Collected data
====
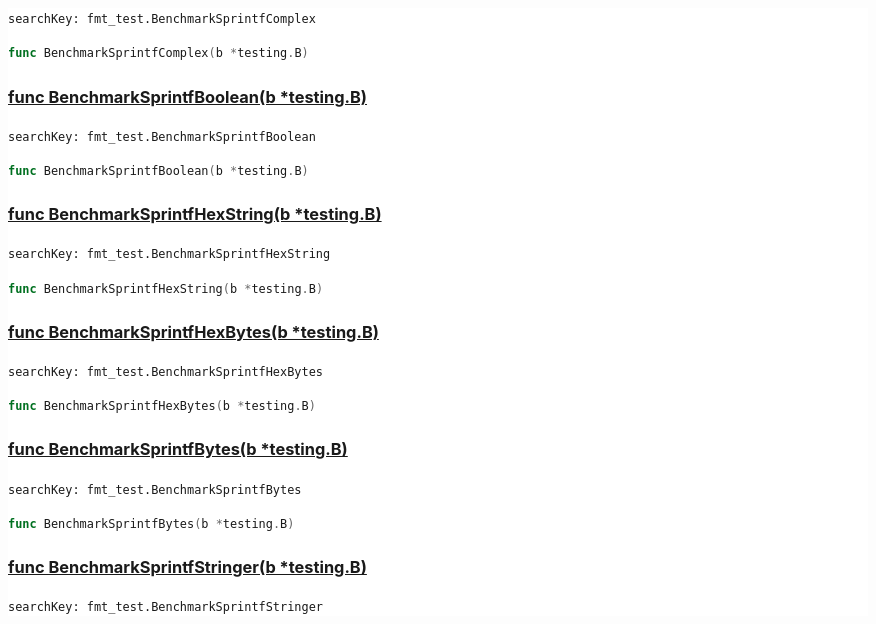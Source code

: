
 ```
searchKey: fmt_test.BenchmarkSprintfComplex
```

```Go
func BenchmarkSprintfComplex(b *testing.B)
```

### <a id="BenchmarkSprintfBoolean" href="#BenchmarkSprintfBoolean">func BenchmarkSprintfBoolean(b *testing.B)</a>

```
searchKey: fmt_test.BenchmarkSprintfBoolean
```

```Go
func BenchmarkSprintfBoolean(b *testing.B)
```

### <a id="BenchmarkSprintfHexString" href="#BenchmarkSprintfHexString">func BenchmarkSprintfHexString(b *testing.B)</a>

```
searchKey: fmt_test.BenchmarkSprintfHexString
```

```Go
func BenchmarkSprintfHexString(b *testing.B)
```

### <a id="BenchmarkSprintfHexBytes" href="#BenchmarkSprintfHexBytes">func BenchmarkSprintfHexBytes(b *testing.B)</a>

```
searchKey: fmt_test.BenchmarkSprintfHexBytes
```

```Go
func BenchmarkSprintfHexBytes(b *testing.B)
```

### <a id="BenchmarkSprintfBytes" href="#BenchmarkSprintfBytes">func BenchmarkSprintfBytes(b *testing.B)</a>

```
searchKey: fmt_test.BenchmarkSprintfBytes
```

```Go
func BenchmarkSprintfBytes(b *testing.B)
```

### <a id="BenchmarkSprintfStringer" href="#BenchmarkSprintfStringer">func BenchmarkSprintfStringer(b *testing.B)</a>

```
searchKey: fmt_test.BenchmarkSprintfStringer
```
====
— What is required —
Your answer should consist of all lines above that include the string "func".

— The completed task —
func BenchmarkSprintfComplex(b *testing.B)
### <a id="BenchmarkSprintfBoolean" href="#BenchmarkSprintfBoolean">func BenchmarkSprintfBoolean(b *testing.B)</a>
func BenchmarkSprintfBoolean(b *testing.B)
### <a id="BenchmarkSprintfHexString" href="#BenchmarkSprintfHexString">func BenchmarkSprintfHexString(b *testing.B)</a>
func BenchmarkSprintfHexString(b *testing.B)
### <a id="BenchmarkSprintfHexBytes" href="#BenchmarkSprintfHexBytes">func BenchmarkSprintfHexBytes(b *testing.B)</a>
func BenchmarkSprintfHexBytes(b *testing.B)
### <a id="BenchmarkSprintfBytes" href="#BenchmarkSprintfBytes">func BenchmarkSprintfBytes(b *testing.B)</a>
func BenchmarkSprintfBytes(b *testing.B)
### <a id="BenchmarkSprintfStringer" href="#BenchmarkSprintfStringer">func BenchmarkSprintfStringer(b *testing.B)</a>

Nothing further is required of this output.